## HOW TO COMPLETE THIS TASK
For the records below, give the number of lines where the string "처리량을" occurs. Include nothing else.

Source texts of formatted documents
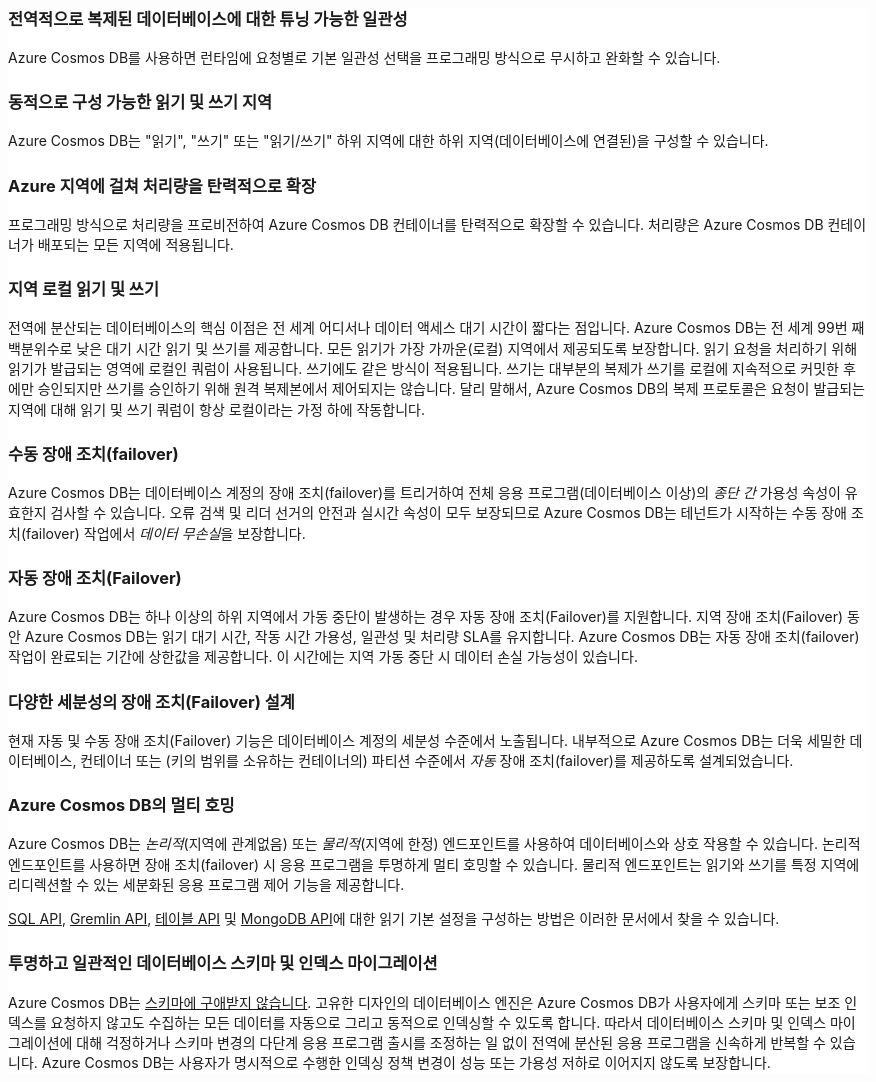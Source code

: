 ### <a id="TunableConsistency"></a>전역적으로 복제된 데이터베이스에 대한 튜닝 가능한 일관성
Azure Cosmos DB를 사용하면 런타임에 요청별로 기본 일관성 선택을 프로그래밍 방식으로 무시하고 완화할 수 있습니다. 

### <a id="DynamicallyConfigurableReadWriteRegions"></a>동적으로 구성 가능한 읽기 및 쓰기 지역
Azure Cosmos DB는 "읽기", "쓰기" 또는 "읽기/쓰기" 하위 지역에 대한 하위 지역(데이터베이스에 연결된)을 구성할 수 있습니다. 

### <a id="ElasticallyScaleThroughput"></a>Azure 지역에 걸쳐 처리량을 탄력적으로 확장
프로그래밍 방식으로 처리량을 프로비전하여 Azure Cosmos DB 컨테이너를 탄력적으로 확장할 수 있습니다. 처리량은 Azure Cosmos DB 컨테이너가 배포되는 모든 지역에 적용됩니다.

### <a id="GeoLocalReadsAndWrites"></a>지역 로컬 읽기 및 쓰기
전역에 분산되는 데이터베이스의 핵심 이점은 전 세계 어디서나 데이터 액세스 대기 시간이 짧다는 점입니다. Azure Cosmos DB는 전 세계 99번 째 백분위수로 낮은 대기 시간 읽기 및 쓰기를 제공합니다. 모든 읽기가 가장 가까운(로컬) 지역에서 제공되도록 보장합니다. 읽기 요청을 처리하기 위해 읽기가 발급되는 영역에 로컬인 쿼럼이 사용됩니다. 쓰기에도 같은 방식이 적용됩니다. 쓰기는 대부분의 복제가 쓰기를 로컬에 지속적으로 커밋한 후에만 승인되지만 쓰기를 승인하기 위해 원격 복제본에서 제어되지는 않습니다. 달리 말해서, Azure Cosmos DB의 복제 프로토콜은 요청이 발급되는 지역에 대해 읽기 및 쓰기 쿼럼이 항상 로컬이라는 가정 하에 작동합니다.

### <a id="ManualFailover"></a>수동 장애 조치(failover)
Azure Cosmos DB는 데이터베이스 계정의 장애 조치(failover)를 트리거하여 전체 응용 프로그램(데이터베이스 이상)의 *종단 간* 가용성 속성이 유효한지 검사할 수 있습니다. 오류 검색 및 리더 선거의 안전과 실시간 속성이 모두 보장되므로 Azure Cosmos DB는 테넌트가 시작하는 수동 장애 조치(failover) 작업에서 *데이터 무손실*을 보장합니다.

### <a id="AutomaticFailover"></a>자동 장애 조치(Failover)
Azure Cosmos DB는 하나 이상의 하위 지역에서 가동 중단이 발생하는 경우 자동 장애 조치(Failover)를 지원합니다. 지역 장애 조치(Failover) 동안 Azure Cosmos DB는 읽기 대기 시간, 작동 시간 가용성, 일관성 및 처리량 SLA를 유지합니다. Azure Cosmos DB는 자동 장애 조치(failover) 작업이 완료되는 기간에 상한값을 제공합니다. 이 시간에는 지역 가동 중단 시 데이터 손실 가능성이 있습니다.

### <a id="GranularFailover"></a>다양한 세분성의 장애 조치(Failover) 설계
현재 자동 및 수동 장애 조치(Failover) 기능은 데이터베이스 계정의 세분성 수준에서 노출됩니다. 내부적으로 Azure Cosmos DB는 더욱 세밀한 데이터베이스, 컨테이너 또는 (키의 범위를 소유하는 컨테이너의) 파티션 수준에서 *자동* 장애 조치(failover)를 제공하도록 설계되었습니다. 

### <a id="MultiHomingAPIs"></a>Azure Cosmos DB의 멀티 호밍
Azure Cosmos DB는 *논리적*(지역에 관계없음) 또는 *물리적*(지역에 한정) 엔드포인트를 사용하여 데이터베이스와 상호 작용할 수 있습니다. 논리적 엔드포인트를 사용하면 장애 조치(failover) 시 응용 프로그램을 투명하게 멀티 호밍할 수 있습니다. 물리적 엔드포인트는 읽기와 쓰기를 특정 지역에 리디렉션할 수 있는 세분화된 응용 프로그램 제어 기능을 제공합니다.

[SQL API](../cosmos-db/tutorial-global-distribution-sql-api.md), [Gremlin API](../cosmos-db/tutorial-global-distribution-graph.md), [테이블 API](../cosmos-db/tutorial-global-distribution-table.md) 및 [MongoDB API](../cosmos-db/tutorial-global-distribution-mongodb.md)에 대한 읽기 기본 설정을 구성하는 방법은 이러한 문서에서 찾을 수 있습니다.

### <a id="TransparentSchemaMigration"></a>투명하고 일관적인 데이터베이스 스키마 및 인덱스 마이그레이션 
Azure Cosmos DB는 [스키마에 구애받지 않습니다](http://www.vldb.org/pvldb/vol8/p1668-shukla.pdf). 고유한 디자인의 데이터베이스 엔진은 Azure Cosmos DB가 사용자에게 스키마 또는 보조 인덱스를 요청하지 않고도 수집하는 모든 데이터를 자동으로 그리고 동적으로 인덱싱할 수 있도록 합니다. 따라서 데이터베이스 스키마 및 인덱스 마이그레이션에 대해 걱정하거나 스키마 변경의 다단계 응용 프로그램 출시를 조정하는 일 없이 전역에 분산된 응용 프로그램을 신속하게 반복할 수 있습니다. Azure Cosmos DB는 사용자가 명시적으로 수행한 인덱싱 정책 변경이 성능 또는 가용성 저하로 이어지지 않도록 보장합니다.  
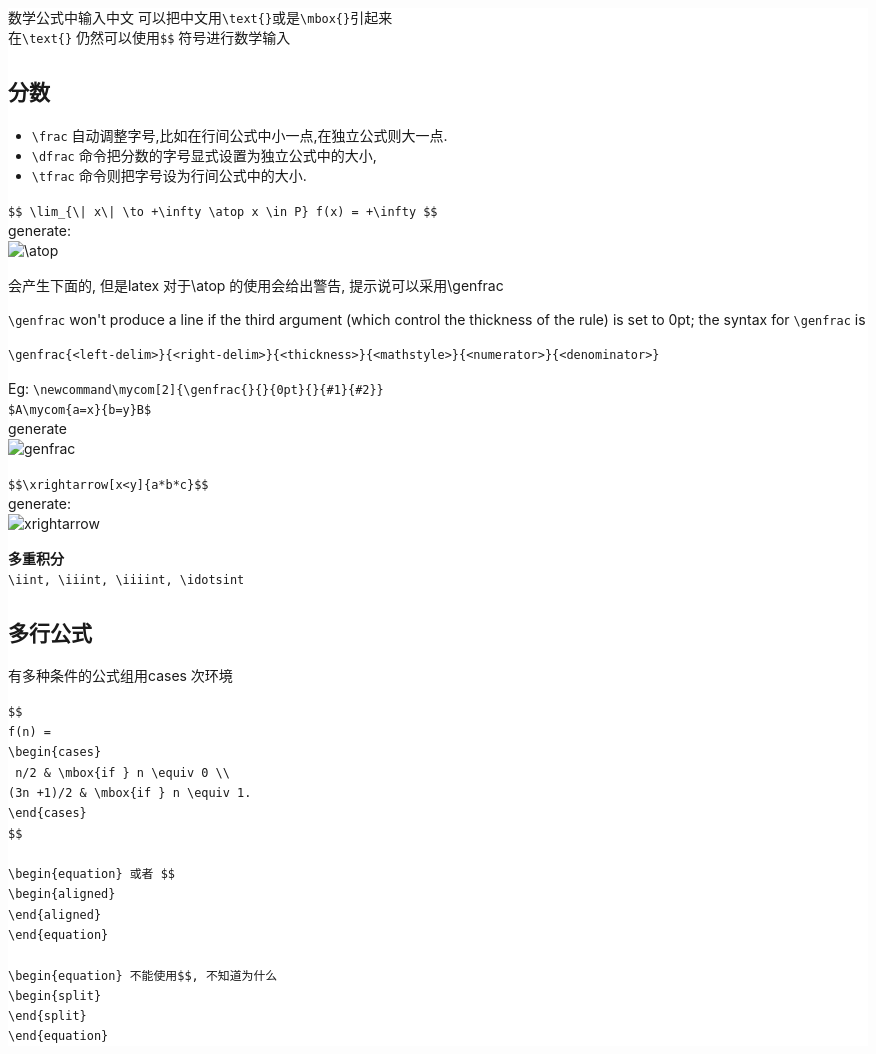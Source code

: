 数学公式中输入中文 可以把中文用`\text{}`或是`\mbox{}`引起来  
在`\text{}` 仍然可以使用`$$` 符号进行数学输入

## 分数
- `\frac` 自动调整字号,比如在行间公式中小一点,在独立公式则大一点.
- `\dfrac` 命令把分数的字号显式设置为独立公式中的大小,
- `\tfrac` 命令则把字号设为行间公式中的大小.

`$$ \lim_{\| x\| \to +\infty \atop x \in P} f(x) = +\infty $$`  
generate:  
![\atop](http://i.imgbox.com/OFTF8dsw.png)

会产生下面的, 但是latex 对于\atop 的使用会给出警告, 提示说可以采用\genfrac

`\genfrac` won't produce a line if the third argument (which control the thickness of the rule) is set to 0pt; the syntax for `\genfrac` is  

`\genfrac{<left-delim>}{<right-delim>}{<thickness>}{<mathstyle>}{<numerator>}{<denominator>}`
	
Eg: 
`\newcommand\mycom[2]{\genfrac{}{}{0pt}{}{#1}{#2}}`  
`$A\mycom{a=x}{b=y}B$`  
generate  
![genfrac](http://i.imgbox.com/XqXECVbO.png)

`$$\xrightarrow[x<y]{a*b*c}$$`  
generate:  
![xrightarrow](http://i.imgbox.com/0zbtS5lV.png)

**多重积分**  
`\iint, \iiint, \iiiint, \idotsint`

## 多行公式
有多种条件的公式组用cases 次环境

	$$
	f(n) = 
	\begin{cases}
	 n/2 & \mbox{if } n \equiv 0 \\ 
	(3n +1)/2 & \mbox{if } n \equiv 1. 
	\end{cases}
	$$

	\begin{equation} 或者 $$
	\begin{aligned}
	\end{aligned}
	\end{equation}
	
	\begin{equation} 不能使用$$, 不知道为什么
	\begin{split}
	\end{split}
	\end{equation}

## ANSWER FOR THIS EXERCISE
2